`19.5g` of `CH_(2)FCOOH` is dissolved in `500g ` of water . The depression in the freezing point of water observed is `1.0^(@)C`. Calculate the Van't Hoff factor and dissociation constant of fluoroacetic acid.

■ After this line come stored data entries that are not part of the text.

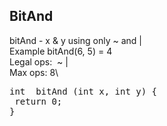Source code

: <h2>BitAnd</h2>


bitAnd - x & y using only ~ and |\
Example bitAnd(6, 5) = 4\
Legal ops:  ~ |\
Max ops: 8\

<pre>
int  bitAnd (int x, int y) {
 return 0;
}
</pre>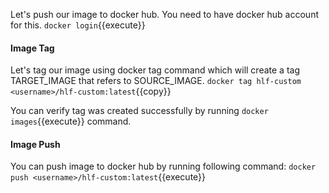 Let's push our image to docker hub. You need to have docker hub account for this.
`docker login`{{execute}}

#### Image Tag
Let's tag our image using docker tag command which will create a tag TARGET_IMAGE that refers to SOURCE_IMAGE.
`docker tag hlf-custom <username>/hlf-custom:latest`{{copy}} 

You can verify tag was created successfully by running `docker images`{{execute}} command.

#### Image Push
You can push image to docker hub by running following command:
`docker push <username>/hlf-custom:latest`{{execute}} 
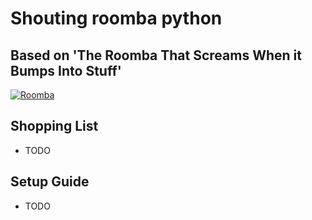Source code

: # Shouting roomba python


## Based on 'The Roomba That Screams When it Bumps Into Stuff'

[![Roomba](https://i.imgur.com/YhOPj0D.png)](https://youtu.be/mvz3LRK263E)


## Shopping List

- TODO


## Setup Guide

- TODO
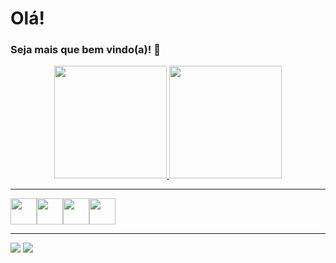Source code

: # Olá! 
### Seja mais que bem vindo(a)! 👋

<div  bgcolor="#000000" align="center">
  <a href="https://github.com/danielmjob">
  <img height="180em" src="https://github-readme-stats.vercel.app/api?username=danielmjob&show_icons=true&theme=dark&include_all_commits=true&count_private=true"/>
  <img height="180em" src="https://github-readme-stats.vercel.app/api/top-langs/?username=danielmjob&layout=compact&langs_count=7&theme=dark"/>
</div>

<hr>

<div align="left">
  <img src="https://cdn.jsdelivr.net/gh/devicons/devicon/icons/vscode/vscode-original.svg" height="42" width="42"/><img src="https://cdn.jsdelivr.net/gh/devicons/devicon/icons/html5/html5-original.svg" height="42" width="42"/><img   src="https://cdn.jsdelivr.net/gh/devicons/devicon/icons/css3/css3-original.svg"  height="42" width="42" /><img src="https://cdn.jsdelivr.net/gh/devicons/devicon/icons/java/java-original.svg" height="42" width="42" />
          <!-- <img src="https://cdn.jsdelivr.net/gh/devicons/devicon/icons/javascript/javascript-original.svg"  height="42" width="42"/> -->
          
  </div>      
 <hr>
<div align="left"> 
  <a href = "mailto:danielmarquesjob@gmail.com"><img src="https://img.shields.io/badge/-Gmail-%23333?style=for-the-badge&logo=gmail&logoColor=white" target="_blank"></a>  <a href="https://www.linkedin.com/in/daniel-marques-dos-santos-47478a242" target="_blank"><img src="https://img.shields.io/badge/-LinkedIn-%230077B5?style=for-the-badge&logo=linkedin&logoColor=white" target="_blank"></a> 
        
          
</div>

          

<!--
**danielmjob/danielmJob** is a ✨ _special_ ✨ repository because its `README.md` (this file) appears on your GitHub profile.

icones linguagens https://devicon.dev/

Here are some ideas to get you started:

- 🔭 I’m currently working on ...
- 🌱 I’m currently learning ...
- 👯 I’m looking to collaborate on ...
- 🤔 I’m looking for help with ...
- 💬 Ask me about ...
- 📫 How to reach me: ...
- 😄 Pronouns: ...
- ⚡ Fun fact: ...
-->
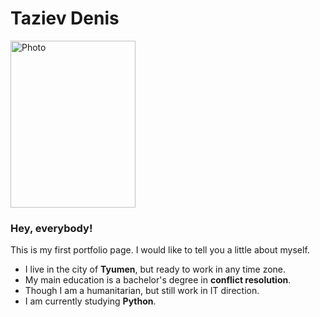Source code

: # Taziev Denis

<img alt="Photo" height="267" src="https://sun131-1.userapi.com/impf/c855232/v855232947/113fb1/2uRACu-EQ7A.jpg?size=1620x2160&amp;quality=96&amp;sign=6a4c7acc988a78a3c49120585fec2cd8&amp;type=album" width="200"/>

### Hey, everybody!

This is my first portfolio page. I would like to tell you a little about myself.

- I live in the city of **Tyumen**, but ready to work in any time zone.
- My main education is a bachelor's degree in **conflict resolution**.
- Though I am a humanitarian, but still work in IT direction.
- I am currently studying **Python**.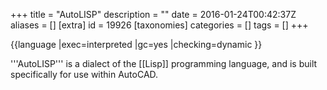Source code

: +++
title = "AutoLISP"
description = ""
date = 2016-01-24T00:42:37Z
aliases = []
[extra]
id = 19926
[taxonomies]
categories = []
tags = []
+++

{{language
|exec=interpreted
|gc=yes
|checking=dynamic
}}

'''AutoLISP''' is a dialect of the [[Lisp]] programming language, and is built specifically for use within AutoCAD.
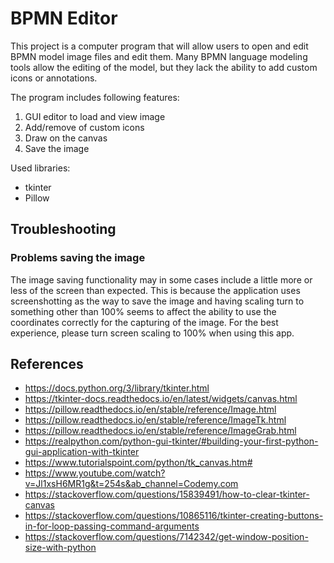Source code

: # BPMN Editor

This project is a computer program that will allow users to open and edit BPMN model image files and edit them.
Many BPMN language modeling tools allow the editing of the model, but they lack the ability to add custom
icons or annotations.

The program includes following features:
1. GUI editor to load and view image
2. Add/remove of custom icons
3. Draw on the canvas
4. Save the image

Used libraries:
* tkinter
* Pillow

## Troubleshooting
### Problems saving the image
The image saving functionality may in some cases include a little more or less of the screen than expected. This is 
because the application uses screenshotting as the way to save the image and having scaling turn to something other 
than 100% seems to affect the ability to use the coordinates correctly for the capturing of the image. For the best 
experience, please turn screen scaling to 100% when using this app.

## References
* https://docs.python.org/3/library/tkinter.html
* https://tkinter-docs.readthedocs.io/en/latest/widgets/canvas.html
* https://pillow.readthedocs.io/en/stable/reference/Image.html
* https://pillow.readthedocs.io/en/stable/reference/ImageTk.html
* https://pillow.readthedocs.io/en/stable/reference/ImageGrab.html
* https://realpython.com/python-gui-tkinter/#building-your-first-python-gui-application-with-tkinter
* https://www.tutorialspoint.com/python/tk_canvas.htm#
* https://www.youtube.com/watch?v=Jl1xsH6MR1g&t=254s&ab_channel=Codemy.com
* https://stackoverflow.com/questions/15839491/how-to-clear-tkinter-canvas
* https://stackoverflow.com/questions/10865116/tkinter-creating-buttons-in-for-loop-passing-command-arguments
* https://stackoverflow.com/questions/7142342/get-window-position-size-with-python
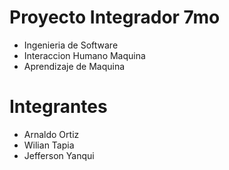 # Proyecto Integrador 7mo

- Ingenieria de Software
- Interaccion Humano Maquina
- Aprendizaje de Maquina

# Integrantes 

- Arnaldo Ortiz
- Wilian Tapia
- Jefferson Yanqui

Calculation of Van't Hoff factor (i) for the acid
`DeltaT_(f)=iK_(f)m. or i=(DeltaT_(f))/(K_(f)m)`
`DeltaT_(f)=1.0^(@)C=1.0 K, K_(f)=1.86 K. kg mol^(-1)`,
`m=W_(B)/(M_(B)xxM_(A))=((19.5g))/((78g mol^(-1))xx(0.5 kg))=0.15 mol kg^(-1)`
`i=((1.0K))/((1.86 K kg mol^(-1))xx(0.5 mol kg^(-1)))=1.0753`
Calculation of degree of dissociation for acid
`"Molar conc. of acid"=((19.5g)//(78g mol^(-1)))/((0.5 litre))("Volume of solution is considered as 500 mL or 0.5 L")`
=0.5 ,mol `L^(-1)`=0.5 M
`{:(CH_(2)(F)COOH,hArr,CH_(2)(F)COO^(-)(aq)+H^(+)(aq)),(0.5,," "0" "0),(0.5(1-alpha),,0.5alpha" "0.5alpha):} `
`K_(a)=((0.5alpha)xx(0.5alpha))/(0.5(1-alpha))=(0.5xx0.0753)^(2)/((1-0.0753))`
`(0.5xx(0.0753)^(2))/((0.9247))=3.07xx10^(-3)`.